__ASSIGNMENT__
The whole listing below is to be output exactly, with no line skipped.

*-*-*

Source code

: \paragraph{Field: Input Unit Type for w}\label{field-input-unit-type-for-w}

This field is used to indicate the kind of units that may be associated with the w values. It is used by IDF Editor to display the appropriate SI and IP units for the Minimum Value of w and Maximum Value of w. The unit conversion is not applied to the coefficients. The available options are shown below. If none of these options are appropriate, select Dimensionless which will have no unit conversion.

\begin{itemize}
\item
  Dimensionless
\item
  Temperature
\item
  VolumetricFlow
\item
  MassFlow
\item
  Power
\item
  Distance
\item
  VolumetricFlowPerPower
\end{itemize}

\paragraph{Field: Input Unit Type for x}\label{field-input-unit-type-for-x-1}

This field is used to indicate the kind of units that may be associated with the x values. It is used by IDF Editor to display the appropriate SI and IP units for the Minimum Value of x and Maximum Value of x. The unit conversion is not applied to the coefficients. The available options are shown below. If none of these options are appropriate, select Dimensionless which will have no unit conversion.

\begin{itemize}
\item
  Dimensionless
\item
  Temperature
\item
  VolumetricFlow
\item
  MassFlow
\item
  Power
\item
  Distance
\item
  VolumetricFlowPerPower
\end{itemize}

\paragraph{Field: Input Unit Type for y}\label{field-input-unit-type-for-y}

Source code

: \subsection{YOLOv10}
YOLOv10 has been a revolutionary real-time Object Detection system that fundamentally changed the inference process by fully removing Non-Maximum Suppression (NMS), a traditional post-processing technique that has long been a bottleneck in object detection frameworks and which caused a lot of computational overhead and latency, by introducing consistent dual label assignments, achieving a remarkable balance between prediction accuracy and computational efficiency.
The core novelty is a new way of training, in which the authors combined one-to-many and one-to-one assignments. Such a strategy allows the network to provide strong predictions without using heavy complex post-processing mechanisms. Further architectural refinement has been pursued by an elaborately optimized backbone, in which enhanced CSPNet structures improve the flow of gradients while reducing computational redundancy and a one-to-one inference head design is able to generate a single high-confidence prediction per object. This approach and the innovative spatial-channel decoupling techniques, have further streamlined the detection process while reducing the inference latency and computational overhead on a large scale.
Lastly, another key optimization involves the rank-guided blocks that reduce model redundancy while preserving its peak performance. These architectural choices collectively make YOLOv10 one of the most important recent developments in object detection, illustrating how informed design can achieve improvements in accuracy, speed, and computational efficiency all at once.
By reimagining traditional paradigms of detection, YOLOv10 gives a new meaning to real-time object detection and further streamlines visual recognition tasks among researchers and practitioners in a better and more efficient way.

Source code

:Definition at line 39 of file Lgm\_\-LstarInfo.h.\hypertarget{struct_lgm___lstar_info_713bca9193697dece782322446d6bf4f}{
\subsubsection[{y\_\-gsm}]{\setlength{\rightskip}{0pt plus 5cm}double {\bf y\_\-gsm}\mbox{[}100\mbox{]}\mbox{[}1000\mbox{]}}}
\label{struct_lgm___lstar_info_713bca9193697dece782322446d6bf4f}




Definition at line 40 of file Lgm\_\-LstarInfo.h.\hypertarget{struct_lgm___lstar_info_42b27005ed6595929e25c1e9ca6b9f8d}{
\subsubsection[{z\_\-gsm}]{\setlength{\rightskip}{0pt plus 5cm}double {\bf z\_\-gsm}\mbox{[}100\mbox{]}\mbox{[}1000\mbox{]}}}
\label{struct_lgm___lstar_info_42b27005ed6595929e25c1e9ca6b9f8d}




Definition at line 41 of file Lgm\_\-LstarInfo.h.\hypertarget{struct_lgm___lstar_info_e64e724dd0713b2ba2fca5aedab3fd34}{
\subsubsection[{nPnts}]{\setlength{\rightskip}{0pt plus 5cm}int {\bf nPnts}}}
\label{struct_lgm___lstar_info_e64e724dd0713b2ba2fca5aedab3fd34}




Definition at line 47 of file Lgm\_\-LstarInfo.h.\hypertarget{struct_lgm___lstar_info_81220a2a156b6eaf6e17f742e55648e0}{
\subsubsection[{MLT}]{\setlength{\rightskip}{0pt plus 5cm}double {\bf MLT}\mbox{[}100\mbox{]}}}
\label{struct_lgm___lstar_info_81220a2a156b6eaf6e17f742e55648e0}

*-*-*

__EXERCISE ANSWER__
Source code

: \paragraph{Field: Input Unit Type for w}\label{field-input-unit-type-for-w}

This field is used to indicate the kind of units that may be associated with the w values. It is used by IDF Editor to display the appropriate SI and IP units for the Minimum Value of w and Maximum Value of w. The unit conversion is not applied to the coefficients. The available options are shown below. If none of these options are appropriate, select Dimensionless which will have no unit conversion.

\begin{itemize}
\item
  Dimensionless
\item
  Temperature
\item
  VolumetricFlow
\item
  MassFlow
\item
  Power
\item
  Distance
\item
  VolumetricFlowPerPower
\end{itemize}

\paragraph{Field: Input Unit Type for x}\label{field-input-unit-type-for-x-1}

This field is used to indicate the kind of units that may be associated with the x values. It is used by IDF Editor to display the appropriate SI and IP units for the Minimum Value of x and Maximum Value of x. The unit conversion is not applied to the coefficients. The available options are shown below. If none of these options are appropriate, select Dimensionless which will have no unit conversion.

\begin{itemize}
\item
  Dimensionless
\item
  Temperature
\item
  VolumetricFlow
\item
  MassFlow
\item
  Power
\item
  Distance
\item
  VolumetricFlowPerPower
\end{itemize}

\paragraph{Field: Input Unit Type for y}\label{field-input-unit-type-for-y}

Source code

: \subsection{YOLOv10}
YOLOv10 has been a revolutionary real-time Object Detection system that fundamentally changed the inference process by fully removing Non-Maximum Suppression (NMS), a traditional post-processing technique that has long been a bottleneck in object detection frameworks and which caused a lot of computational overhead and latency, by introducing consistent dual label assignments, achieving a remarkable balance between prediction accuracy and computational efficiency.
The core novelty is a new way of training, in which the authors combined one-to-many and one-to-one assignments. Such a strategy allows the network to provide strong predictions without using heavy complex post-processing mechanisms. Further architectural refinement has been pursued by an elaborately optimized backbone, in which enhanced CSPNet structures improve the flow of gradients while reducing computational redundancy and a one-to-one inference head design is able to generate a single high-confidence prediction per object. This approach and the innovative spatial-channel decoupling techniques, have further streamlined the detection process while reducing the inference latency and computational overhead on a large scale.
Lastly, another key optimization involves the rank-guided blocks that reduce model redundancy while preserving its peak performance. These architectural choices collectively make YOLOv10 one of the most important recent developments in object detection, illustrating how informed design can achieve improvements in accuracy, speed, and computational efficiency all at once.
By reimagining traditional paradigms of detection, YOLOv10 gives a new meaning to real-time object detection and further streamlines visual recognition tasks among researchers and practitioners in a better and more efficient way.

Source code

:Definition at line 39 of file Lgm\_\-LstarInfo.h.\hypertarget{struct_lgm___lstar_info_713bca9193697dece782322446d6bf4f}{
\subsubsection[{y\_\-gsm}]{\setlength{\rightskip}{0pt plus 5cm}double {\bf y\_\-gsm}\mbox{[}100\mbox{]}\mbox{[}1000\mbox{]}}}
\label{struct_lgm___lstar_info_713bca9193697dece782322446d6bf4f}




Definition at line 40 of file Lgm\_\-LstarInfo.h.\hypertarget{struct_lgm___lstar_info_42b27005ed6595929e25c1e9ca6b9f8d}{
\subsubsection[{z\_\-gsm}]{\setlength{\rightskip}{0pt plus 5cm}double {\bf z\_\-gsm}\mbox{[}100\mbox{]}\mbox{[}1000\mbox{]}}}
\label{struct_lgm___lstar_info_42b27005ed6595929e25c1e9ca6b9f8d}




Definition at line 41 of file Lgm\_\-LstarInfo.h.\hypertarget{struct_lgm___lstar_info_e64e724dd0713b2ba2fca5aedab3fd34}{
\subsubsection[{nPnts}]{\setlength{\rightskip}{0pt plus 5cm}int {\bf nPnts}}}
\label{struct_lgm___lstar_info_e64e724dd0713b2ba2fca5aedab3fd34}




Definition at line 47 of file Lgm\_\-LstarInfo.h.\hypertarget{struct_lgm___lstar_info_81220a2a156b6eaf6e17f742e55648e0}{
\subsubsection[{MLT}]{\setlength{\rightskip}{0pt plus 5cm}double {\bf MLT}\mbox{[}100\mbox{]}}}
\label{struct_lgm___lstar_info_81220a2a156b6eaf6e17f742e55648e0}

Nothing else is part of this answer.